**** PROVIDED MATERIAL ****

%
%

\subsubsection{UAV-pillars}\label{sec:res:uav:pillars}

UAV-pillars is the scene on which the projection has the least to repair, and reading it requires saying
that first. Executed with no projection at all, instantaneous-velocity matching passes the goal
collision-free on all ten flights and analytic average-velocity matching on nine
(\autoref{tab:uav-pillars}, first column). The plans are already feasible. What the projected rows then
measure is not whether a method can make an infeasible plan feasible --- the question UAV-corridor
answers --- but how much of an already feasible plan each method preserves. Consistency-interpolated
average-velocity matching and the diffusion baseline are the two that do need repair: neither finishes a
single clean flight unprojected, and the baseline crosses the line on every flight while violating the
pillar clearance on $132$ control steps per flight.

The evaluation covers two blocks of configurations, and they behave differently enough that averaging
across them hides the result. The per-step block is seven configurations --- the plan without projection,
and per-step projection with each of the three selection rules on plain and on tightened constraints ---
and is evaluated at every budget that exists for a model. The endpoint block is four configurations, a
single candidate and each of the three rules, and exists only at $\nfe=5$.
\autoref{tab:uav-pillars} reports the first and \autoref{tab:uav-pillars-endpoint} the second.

****

Copy from the entries above each line in which the string "average" can be found.

RESPONSE TO THE TASK:
collision-free on all ten flights and analytic average-velocity matching on nine
average-velocity matching and the diffusion baseline are the two that do need repair: neither finishes a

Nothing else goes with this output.